Thanks for the info chaps - do those ones from axminster have to have a collar installed to use? I was hoping to get one that can just go into a 19mm hole...

The other thing that would worry me about those is the large screw attachment.

Basically, I'm after something like this: 







Pete - thanks for the offer, but I wanted to try and avoid installing collars onto the workbench if possible - assuming I'm understanding the meaning of collar. (In the axminster picture, is it the circular black thing on the surface of the bench?)


----------



## ByronBlack (20 May 2010)

Tom - I take it you bought the gramercy ones? Did you have to import them?


----------



## wizer (20 May 2010)

imho if you don't want to spend the money importing one from TFWW then the only other option is the Veritas one, which is very good. However, I'd much prefer to have the proper ones like you pictured. So far whenever this has come up, no one has found a UK maker\seller. I did think about approaching some blacksmiths. But then I wondered why the likes of CHT, Workshop Heaven, etc haven't already done so?


----------



## wizer (20 May 2010)

ByronBlack":2vrb4lxi said:


> Tom - I take it you bought the gramercy ones? Did you have to import them?
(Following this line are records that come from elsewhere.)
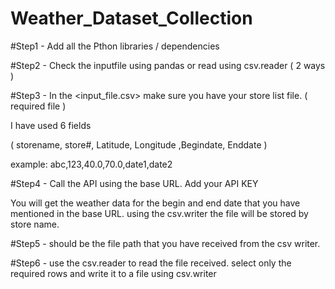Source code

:# Weather_Dataset_Collection

#Step1 - 
Add all the Pthon libraries / dependencies

#Step2 - Check the inputfile using pandas or read using csv.reader ( 2 ways )

#Step3 - In the <input_file.csv> make sure you have your store list file. ( required file )

I have used 6 fields 

( storename, store#, Latitude, Longitude ,Begindate, Enddate )

example: abc,123,40.0,70.0,date1,date2

#Step4 -  Call the API using the base URL. Add your API KEY 

You will get the weather data for the begin and end date that you have mentioned in the base URL.
using the csv.writer the file will be stored by store name. 

#Step5 - <YOUR DIRECTORY PATH> should be the file path that you have received from the csv writer. 
  
#Step6 - use the csv.reader to read the file received.
  select only the required rows and write it to a file using csv.writer
  

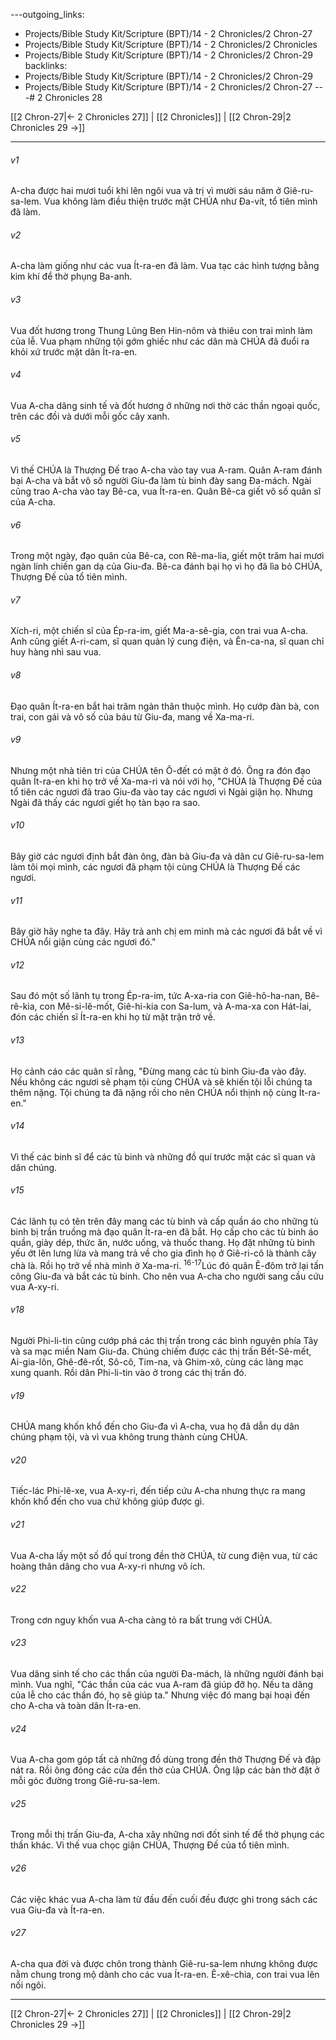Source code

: ---outgoing_links:
  - Projects/Bible Study Kit/Scripture (BPT)/14 - 2 Chronicles/2 Chron-27
  - Projects/Bible Study Kit/Scripture (BPT)/14 - 2 Chronicles/2 Chronicles
  - Projects/Bible Study Kit/Scripture (BPT)/14 - 2 Chronicles/2 Chron-29
backlinks:
  - Projects/Bible Study Kit/Scripture (BPT)/14 - 2 Chronicles/2 Chron-29
  - Projects/Bible Study Kit/Scripture (BPT)/14 - 2 Chronicles/2 Chron-27
---# 2 Chronicles 28

[[2 Chron-27|← 2 Chronicles 27]] | [[2 Chronicles]] | [[2 Chron-29|2 Chronicles 29 →]]
***



###### v1 
A-cha được hai mươi tuổi khi lên ngôi vua và trị vì mười sáu năm ở Giê-ru-sa-lem. Vua không làm điều thiện trước mặt CHÚA như Đa-vít, tổ tiên mình đã làm. 

###### v2 
A-cha làm giống như các vua Ít-ra-en đã làm. Vua tạc các hình tượng bằng kim khí để thờ phụng Ba-anh. 

###### v3 
Vua đốt hương trong Thung Lũng Ben Hin-nôm và thiêu con trai mình làm của lễ. Vua phạm những tội gớm ghiếc như các dân mà CHÚA đã đuổi ra khỏi xứ trước mặt dân Ít-ra-en. 

###### v4 
Vua A-cha dâng sinh tế và đốt hương ở những nơi thờ các thần ngoại quốc, trên các đồi và dưới mỗi gốc cây xanh. 

###### v5 
Vì thế CHÚA là Thượng Đế trao A-cha vào tay vua A-ram. Quân A-ram đánh bại A-cha và bắt vô số người Giu-đa làm tù binh đày sang Đa-mách. Ngài cũng trao A-cha vào tay Bê-ca, vua Ít-ra-en. Quân Bê-ca giết vô số quân sĩ của A-cha. 

###### v6 
Trong một ngày, đạo quân của Bê-ca, con Rê-ma-lia, giết một trăm hai mươi ngàn lính chiến gan dạ của Giu-đa. Bê-ca đánh bại họ vì họ đã lìa bỏ CHÚA, Thượng Đế của tổ tiên mình. 

###### v7 
Xích-ri, một chiến sĩ của Ép-ra-im, giết Ma-a-sê-gia, con trai vua A-cha. Anh cũng giết A-ri-cam, sĩ quan quản lý cung điện, và Ên-ca-na, sĩ quan chỉ huy hàng nhì sau vua. 

###### v8 
Đạo quân Ít-ra-en bắt hai trăm ngàn thân thuộc mình. Họ cướp đàn bà, con trai, con gái và vô số của báu từ Giu-đa, mang về Xa-ma-ri. 

###### v9 
Nhưng một nhà tiên tri của CHÚA tên Ô-đết có mặt ở đó. Ông ra đón đạo quân Ít-ra-en khi họ trở về Xa-ma-ri và nói với họ, "CHÚA là Thượng Đế của tổ tiên các ngươi đã trao Giu-đa vào tay các ngươi vì Ngài giận họ. Nhưng Ngài đã thấy các ngươi giết họ tàn bạo ra sao. 

###### v10 
Bây giờ các ngươi định bắt đàn ông, đàn bà Giu-đa và dân cư Giê-ru-sa-lem làm tôi mọi mình, các ngươi đã phạm tội cùng CHÚA là Thượng Đế các ngươi. 

###### v11 
Bây giờ hãy nghe ta đây. Hãy trả anh chị em mình mà các ngươi đã bắt về vì CHÚA nổi giận cùng các ngươi đó." 

###### v12 
Sau đó một số lãnh tụ trong Ép-ra-im, tức A-xa-ria con Giê-hô-ha-nan, Bê-rê-kia, con Mê-si-lê-mốt, Giê-hi-kia con Sa-lum, và A-ma-xa con Hát-lai, đón các chiến sĩ Ít-ra-en khi họ từ mặt trận trở về. 

###### v13 
Họ cảnh cáo các quân sĩ rằng, "Đừng mang các tù binh Giu-đa vào đây. Nếu không các ngươi sẽ phạm tội cùng CHÚA và sẽ khiến tội lỗi chúng ta thêm nặng. Tội chúng ta đã nặng rồi cho nên CHÚA nổi thịnh nộ cùng Ít-ra-en." 

###### v14 
Vì thế các binh sĩ để các tù binh và những đồ quí trước mặt các sĩ quan và dân chúng. 

###### v15 
Các lãnh tụ có tên trên đây mang các tù binh và cấp quần áo cho những tù binh bị trần truồng mà đạo quân Ít-ra-en đã bắt. Họ cấp cho các tù binh áo quần, giày dép, thức ăn, nước uống, và thuốc thang. Họ đặt những tù binh yếu ớt lên lưng lừa và mang trả về cho gia đình họ ở Giê-ri-cô là thành cây chà là. Rồi họ trở về nhà mình ở Xa-ma-ri. <sup class="versenum">16-17</sup>Lúc đó quân Ê-đôm trở lại tấn công Giu-đa và bắt các tù binh. Cho nên vua A-cha cho người sang cầu cứu vua A-xy-ri. 

###### v18 
Người Phi-li-tin cũng cướp phá các thị trấn trong các bình nguyên phía Tây và sa mạc miền Nam Giu-đa. Chúng chiếm được các thị trấn Bết-Sê-mết, Ai-gia-lôn, Ghê-đê-rốt, Sô-cô, Tim-na, và Ghim-xô, cùng các làng mạc xung quanh. Rồi dân Phi-li-tin vào ở trong các thị trấn đó. 

###### v19 
CHÚA mang khốn khổ đến cho Giu-đa vì A-cha, vua họ đã dẫn dụ dân chúng phạm tội, và vì vua không trung thành cùng CHÚA. 

###### v20 
Tiếc-lác Phi-lê-xe, vua A-xy-ri, đến tiếp cứu A-cha nhưng thực ra mang khốn khổ đến cho vua chứ không giúp được gì. 

###### v21 
Vua A-cha lấy một số đồ quí trong đền thờ CHÚA, từ cung điện vua, từ các hoàng thân dâng cho vua A-xy-ri nhưng vô ích. 

###### v22 
Trong cơn nguy khốn vua A-cha càng tỏ ra bất trung với CHÚA. 

###### v23 
Vua dâng sinh tế cho các thần của người Đa-mách, là những người đánh bại mình. Vua nghĩ, "Các thần của các vua A-ram đã giúp đỡ họ. Nếu ta dâng của lễ cho các thần đó, họ sẽ giúp ta." Nhưng việc đó mang bại hoại đến cho A-cha và toàn dân Ít-ra-en. 

###### v24 
Vua A-cha gom góp tất cả những đồ dùng trong đền thờ Thượng Đế và đập nát ra. Rồi ông đóng các cửa đền thờ của CHÚA. Ông lập các bàn thờ đặt ở mỗi góc đường trong Giê-ru-sa-lem. 

###### v25 
Trong mỗi thị trấn Giu-đa, A-cha xây những nơi đốt sinh tế để thờ phụng các thần khác. Vì thế vua chọc giận CHÚA, Thượng Đế của tổ tiên mình. 

###### v26 
Các việc khác vua A-cha làm từ đầu đến cuối đều được ghi trong sách các vua Giu-đa và Ít-ra-en. 

###### v27 
A-cha qua đời và được chôn trong thành Giê-ru-sa-lem nhưng không được nằm chung trong mộ dành cho các vua Ít-ra-en. Ê-xê-chia, con trai vua lên nối ngôi.

***
[[2 Chron-27|← 2 Chronicles 27]] | [[2 Chronicles]] | [[2 Chron-29|2 Chronicles 29 →]]
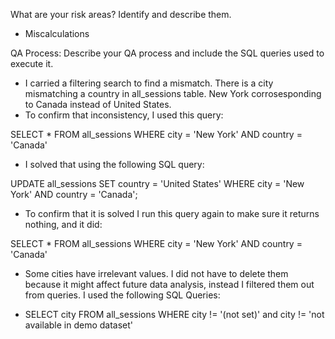 What are your risk areas? Identify and describe them.

* Miscalculations

QA Process:
Describe your QA process and include the SQL queries used to execute it.

* I carried a filtering search to find a mismatch. There is a city mismatching a country in all_sessions table. New York corrosesponding to Canada instead of United States.
* To confirm that inconsistency, I used this query:

SELECT * 
FROM all_sessions
WHERE city = 'New York' AND country = 'Canada'

* I solved that using the following SQL query:
  
UPDATE all_sessions
SET country = 'United States'
WHERE city = 'New York' AND country = 'Canada';

* To confirm that it is solved I run this query again to make sure it returns nothing, and it did:
  
SELECT * 
FROM all_sessions
WHERE city = 'New York' AND country = 'Canada'

* Some cities have irrelevant values. I did not have to delete them because it might affect future data analysis, instead I filtered them out from queries. I used the following SQL Queries:
  
* SELECT city
FROM all_sessions
WHERE city != '(not set)' and city != 'not available in demo dataset'
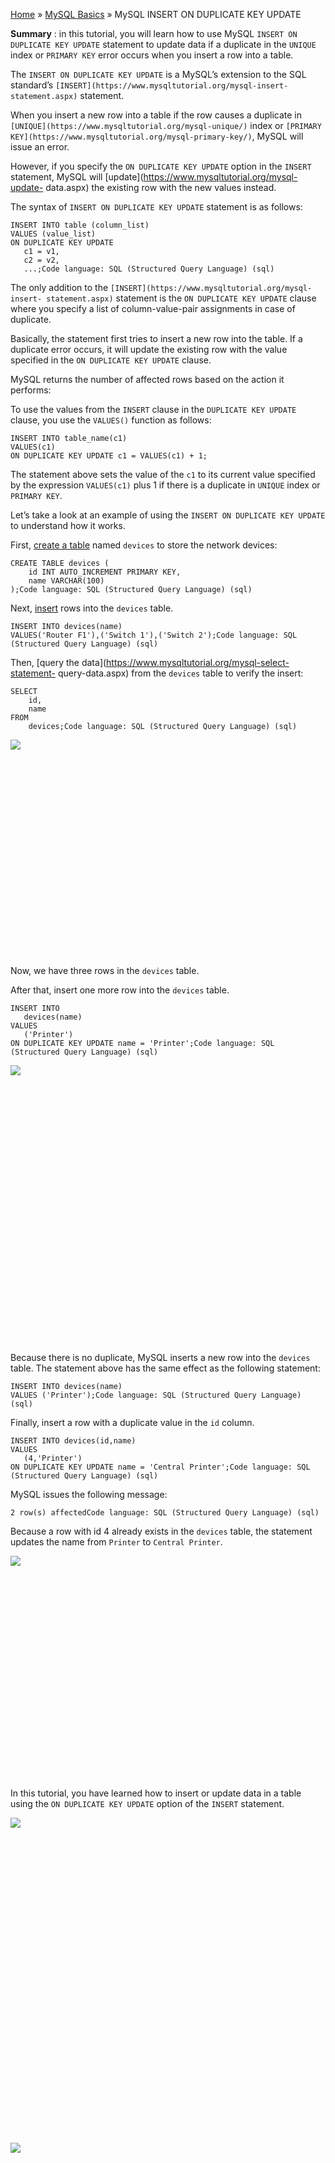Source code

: 

[Home](https://www.mysqltutorial.org/) » [MySQL
Basics](https://www.mysqltutorial.org/mysql-basics/) » MySQL INSERT ON
DUPLICATE KEY UPDATE



 **Summary** : in this tutorial, you will learn how to use MySQL `INSERT ON
DUPLICATE KEY UPDATE` statement to update data if a duplicate in the `UNIQUE`
index or `PRIMARY KEY` error occurs when you insert a row into a table.



The `INSERT ON DUPLICATE KEY UPDATE` is a MySQL’s extension to the SQL
standard’s `[INSERT](https://www.mysqltutorial.org/mysql-insert-
statement.aspx)` statement.



When you insert a new row into a table if the row causes a duplicate in
`[UNIQUE](https://www.mysqltutorial.org/mysql-unique/)` index or `[PRIMARY
KEY](https://www.mysqltutorial.org/mysql-primary-key/)`, MySQL will issue an
error.



However, if you specify the `ON DUPLICATE KEY UPDATE` option in the `INSERT`
statement, MySQL will [update](https://www.mysqltutorial.org/mysql-update-
data.aspx) the existing row with the new values instead.



The syntax of `INSERT ON DUPLICATE KEY UPDATE` statement is as follows:


    
    
    INSERT INTO table (column_list)
    VALUES (value_list)
    ON DUPLICATE KEY UPDATE
       c1 = v1, 
       c2 = v2,
       ...;Code language: SQL (Structured Query Language) (sql)



The only addition to the `[INSERT](https://www.mysqltutorial.org/mysql-insert-
statement.aspx)` statement is the `ON DUPLICATE KEY UPDATE` clause where you
specify a list of column-value-pair assignments in case of duplicate.



Basically, the statement first tries to insert a new row into the table. If a
duplicate error occurs, it will update the existing row with the value
specified in the `ON DUPLICATE KEY UPDATE` clause.



MySQL returns the number of affected rows based on the action it performs:



To use the values from the `INSERT` clause in the `DUPLICATE KEY UPDATE`
clause, you use the `VALUES()` function as follows:


    
    
    INSERT INTO table_name(c1)
    VALUES(c1)
    ON DUPLICATE KEY UPDATE c1 = VALUES(c1) + 1;



The statement above sets the value of the `c1` to its current value specified
by the expression `VALUES(c1)` plus 1 if there is a duplicate in `UNIQUE`
index or `PRIMARY KEY`.



Let’s take a look at an example of using the `INSERT ON DUPLICATE KEY UPDATE`
to understand how it works.



First, [create a table](https://www.mysqltutorial.org/mysql-create-table/)
named `devices` to store the network devices:


    
    
    CREATE TABLE devices (
        id INT AUTO_INCREMENT PRIMARY KEY,
        name VARCHAR(100)
    );Code language: SQL (Structured Query Language) (sql)



Next, [insert](https://www.mysqltutorial.org/mysql-insert-statement.aspx) rows
into the `devices` table.


    
    
    INSERT INTO devices(name)
    VALUES('Router F1'),('Switch 1'),('Switch 2');Code language: SQL (Structured Query Language) (sql)



Then, [query the data](https://www.mysqltutorial.org/mysql-select-statement-
query-data.aspx) from the `devices` table to verify the insert:


    
    
    SELECT 
        id, 
        name
    FROM	
        devices;Code language: SQL (Structured Query Language) (sql)

![](https://www.mysqltutorial.org/wp-content/uploads/2015/12/MySQL-Insert-on-duplicate-key-update-example.jpg)
![](data:image/svg+xml,%3Csvg%20xmlns=%22http://www.w3.org/2000/svg%22%20viewBox=%220%200%20128%2084%22%3E%3C/svg%3E)


Now, we have three rows in the `devices` table.



After that, insert one more row into the `devices` table.


    
    
    INSERT INTO 
       devices(name) 
    VALUES 
       ('Printer') 
    ON DUPLICATE KEY UPDATE name = 'Printer';Code language: SQL (Structured Query Language) (sql)

![](https://www.mysqltutorial.org/wp-content/uploads/2015/12/MySQL-Insert-or-Update.jpg)
![](data:image/svg+xml,%3Csvg%20xmlns=%22http://www.w3.org/2000/svg%22%20viewBox=%220%200%20128%20109%22%3E%3C/svg%3E)


Because there is no duplicate, MySQL inserts a new row into the `devices`
table. The statement above has the same effect as the following statement:


    
    
    INSERT INTO devices(name) 
    VALUES ('Printer');Code language: SQL (Structured Query Language) (sql)



Finally, insert a row with a duplicate value in the `id` column.


    
    
    INSERT INTO devices(id,name) 
    VALUES 
       (4,'Printer') 
    ON DUPLICATE KEY UPDATE name = 'Central Printer';Code language: SQL (Structured Query Language) (sql)



MySQL issues the following message:


    
    
    2 row(s) affectedCode language: SQL (Structured Query Language) (sql)



Because a row with id 4 already exists in the `devices` table, the statement
updates the name from `Printer` to `Central Printer`.

![](https://www.mysqltutorial.org/wp-content/uploads/2018/09/MySQL-INSERT-ON-DUPLICATE-KEY-UPDATE-update-example.png)
![](data:image/svg+xml,%3Csvg%20xmlns=%22http://www.w3.org/2000/svg%22%20viewBox=%220%200%20145%2098%22%3E%3C/svg%3E)


In this tutorial, you have learned how to insert or update data in a table
using the `ON DUPLICATE KEY UPDATE` option of the `INSERT` statement.

![](https://www.mysqltutorial.org/wp-content/themes/evolution/img/left.svg)
![](data:image/svg+xml,%3Csvg%20xmlns=%22http://www.w3.org/2000/svg%22%20viewBox=%220%200%2032%2032%22%3E%3C/svg%3E)
![](https://www.mysqltutorial.org/wp-content/themes/evolution/img/right.svg)
![](data:image/svg+xml,%3Csvg%20xmlns=%22http://www.w3.org/2000/svg%22%20viewBox=%220%200%2032%2032%22%3E%3C/svg%3E)


All MySQL tutorials are practical and easy-to-follow, with SQL script and
screenshots available. [More About Us](/about-us/)

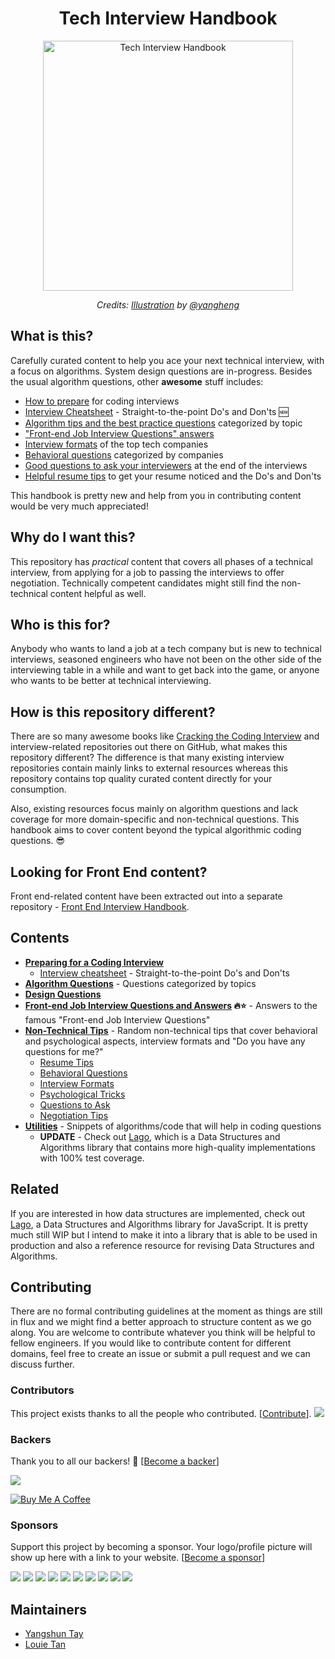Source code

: <h1 align="center">Tech Interview Handbook</h1>

<div align="center">
  <a href="https://dribbble.com/shots/3831443-Tech-Interview-Handbook">
    <img src="https://cdn.rawgit.com/yangshun/tech-interview-handbook/master/assets/book.svg" alt="Tech Interview Handbook" width="400"/>
    </a>
  <br>
  <p>
    <em>Credits: <a href="https://dribbble.com/shots/3831443-Tech-Interview-Handbook">Illustration</a> by <a href="https://dribbble.com/yangheng">@yangheng</a>
    </em>
  </p>
</div>

## What is this?

Carefully curated content to help you ace your next technical interview, with a focus on algorithms. System design questions are in-progress. Besides the usual algorithm questions, other **awesome** stuff includes:

* [How to prepare](preparing) for coding interviews
* [Interview Cheatsheet](preparing/cheatsheet.md) - Straight-to-the-point Do's and Don'ts 🆕
* [Algorithm tips and the best practice questions](algorithms) categorized by topic
* ["Front-end Job Interview Questions" answers](https://github.com/yangshun/front-end-interview-handbook)
* [Interview formats](non-technical/interview-formats.md) of the top tech companies
* [Behavioral questions](non-technical/behavioral.md) categorized by companies
* [Good questions to ask your interviewers](non-technical/questions-to-ask.md) at the end of the interviews
* [Helpful resume tips](non-technical/resume.md) to get your resume noticed and the Do's and Don'ts

This handbook is pretty new and help from you in contributing content would be very much appreciated!

## Why do I want this?

This repository has _practical_ content that covers all phases of a technical interview, from applying for a job to passing the interviews to offer negotiation. Technically competent candidates might still find the non-technical content helpful as well.

## Who is this for?

Anybody who wants to land a job at a tech company but is new to technical interviews, seasoned engineers who have not been on the other side of the interviewing table in a while and want to get back into the game, or anyone who wants to be better at technical interviewing.

## How is this repository different?

There are so many awesome books like [Cracking the Coding Interview](http://www.crackingthecodinginterview.com/) and interview-related repositories out there on GitHub, what makes this repository different? The difference is that many existing interview repositories contain mainly links to external resources whereas this repository contains top quality curated content directly for your consumption.

Also, existing resources focus mainly on algorithm questions and lack coverage for more domain-specific and non-technical questions. This handbook aims to cover content beyond the typical algorithmic coding questions. 😎

## Looking for Front End content?

Front end-related content have been extracted out into a separate repository - [Front End Interview Handbook](https://github.com/yangshun/front-end-interview-handbook).

## Contents

* **[Preparing for a Coding Interview](preparing)**
  * [Interview cheatsheet](preparing/cheatsheet.md) - Straight-to-the-point Do's and Don'ts
* **[Algorithm Questions](algorithms)** - Questions categorized by topics
* **[Design Questions](design)**
* **[Front-end Job Interview Questions and Answers](https://github.com/yangshun/front-end-interview-handbook) 🔥⭐** - Answers to the famous "Front-end Job Interview Questions"
* **[Non-Technical Tips](non-technical)** - Random non-technical tips that cover behavioral and psychological aspects, interview formats and "Do you have any questions for me?"
  * [Resume Tips](non-technical/resume.md)
  * [Behavioral Questions](non-technical/behavioral.md)
  * [Interview Formats](non-technical/interview-formats.md)
  * [Psychological Tricks](non-technical/psychological-tricks.md)
  * [Questions to Ask](non-technical/questions-to-ask.md)
  * [Negotiation Tips](non-technical/negotiation.md)
* **[Utilities](utilities)** - Snippets of algorithms/code that will help in coding questions
  * **UPDATE** - Check out [Lago](https://github.com/yangshun/lago), which is a Data Structures and Algorithms library that contains more high-quality implementations with 100% test coverage.

## Related

If you are interested in how data structures are implemented, check out [Lago](https://github.com/yangshun/lago), a Data Structures and Algorithms library for JavaScript. It is pretty much still WIP but I intend to make it into a library that is able to be used in production and also a reference resource for revising Data Structures and Algorithms.

## Contributing

There are no formal contributing guidelines at the moment as things are still in flux and we might find a better approach to structure content as we go along. You are welcome to contribute whatever you think will be helpful to fellow engineers. If you would like to contribute content for different domains, feel free to create an issue or submit a pull request and we can discuss further.

### Contributors

This project exists thanks to all the people who contributed. [[Contribute](CONTRIBUTING.md)].
<a href="https://github.com/yangshun/tech-interview-handbook/graphs/contributors"><img src="https://opencollective.com/tech-interview-handbook/contributors.svg?width=890&button=false" /></a>

### Backers

Thank you to all our backers! 🙏 [[Become a backer](https://opencollective.com/tech-interview-handbook#backer)]

<a href="https://opencollective.com/tech-interview-handbook#backers" target="_blank"><img src="https://opencollective.com/tech-interview-handbook/backers.svg?width=890"></a>

<a href="https://www.buymeacoffee.com/yangshun" target="_blank"><img src="https://www.buymeacoffee.com/assets/img/custom_images/orange_img.png" alt="Buy Me A Coffee" style="height: auto !important;width: auto !important;" ></a>

### Sponsors

Support this project by becoming a sponsor. Your logo/profile picture will show up here with a link to your website. [[Become a sponsor](https://opencollective.com/tech-interview-handbook#sponsor)]

<a href="https://opencollective.com/tech-interview-handbook/sponsor/0/website" target="_blank"><img src="https://opencollective.com/tech-interview-handbook/sponsor/0/avatar.svg"></a>
<a href="https://opencollective.com/tech-interview-handbook/sponsor/1/website" target="_blank"><img src="https://opencollective.com/tech-interview-handbook/sponsor/1/avatar.svg"></a>
<a href="https://opencollective.com/tech-interview-handbook/sponsor/2/website" target="_blank"><img src="https://opencollective.com/tech-interview-handbook/sponsor/2/avatar.svg"></a>
<a href="https://opencollective.com/tech-interview-handbook/sponsor/3/website" target="_blank"><img src="https://opencollective.com/tech-interview-handbook/sponsor/3/avatar.svg"></a>
<a href="https://opencollective.com/tech-interview-handbook/sponsor/4/website" target="_blank"><img src="https://opencollective.com/tech-interview-handbook/sponsor/4/avatar.svg"></a>
<a href="https://opencollective.com/tech-interview-handbook/sponsor/5/website" target="_blank"><img src="https://opencollective.com/tech-interview-handbook/sponsor/5/avatar.svg"></a>
<a href="https://opencollective.com/tech-interview-handbook/sponsor/6/website" target="_blank"><img src="https://opencollective.com/tech-interview-handbook/sponsor/6/avatar.svg"></a>
<a href="https://opencollective.com/tech-interview-handbook/sponsor/7/website" target="_blank"><img src="https://opencollective.com/tech-interview-handbook/sponsor/7/avatar.svg"></a>
<a href="https://opencollective.com/tech-interview-handbook/sponsor/8/website" target="_blank"><img src="https://opencollective.com/tech-interview-handbook/sponsor/8/avatar.svg"></a>
<a href="https://opencollective.com/tech-interview-handbook/sponsor/9/website" target="_blank"><img src="https://opencollective.com/tech-interview-handbook/sponsor/9/avatar.svg"></a>

## Maintainers

* [Yangshun Tay](https://github.com/yangshun)
* [Louie Tan](https://github.com/louietyj)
I bought 2 of them a couple of xmases ago. One as a present for MarkW (for helping me out of a few thousand holes and one went to my secret santa (Tiddles). I was absolutely gutted when I gave it away. They are the donkey's whatsits.


----------



## ByronBlack (20 May 2010)

wizer":2e0bvxuv said:
 

> imho if you don't want to spend the money importing one from TFWW then the only other option is the Veritas one, which is very good. However, I'd much prefer to have the proper ones like you pictured. So far whenever this has come up, no one has found a UK maker\seller. I did think about approaching some blacksmiths. But then I wondered why the likes of CHT, Workshop Heaven, etc haven't already done so?



It is odd that no one is making these here, they can't be that difficult/expensive to make. 

I don't mind importing them if I have to - do you know how much it comes to with the VAT and duty? Could still be cheaper than the veritas one (which I don't like because of the large head on it).


----------



## wizer (20 May 2010)

Ah see I bought them when the dollar was kinder. Today they are 

$31.95 for a pair
$44.18 for shipping
$76.13 = £53.26 @ today's ex rate.
£26.63 each

Not bad actually. I distinctly remember not being charged customs. But that was luck, not a given.

I'd be tempted to buy one if we where bulk buying?

I'm going to make some enquiries about having them made in the UK. TFWW state they use some special blend of springy metal, but I'm sure the old ones worked just as well.


----------



## Karl (20 May 2010)

BB

I bought a few of the Axminster versions. You can see them on my workbench here. Skip to midway down page 3. 

They're a bit rough round the edges (not literally - there's too much paint on them for that!), and one of the pins came out of one of them (quick fix with some blu-tak). But for the cash, I reckon they're spot on. I've just been using them to help plane a straight edge on some 8' boards.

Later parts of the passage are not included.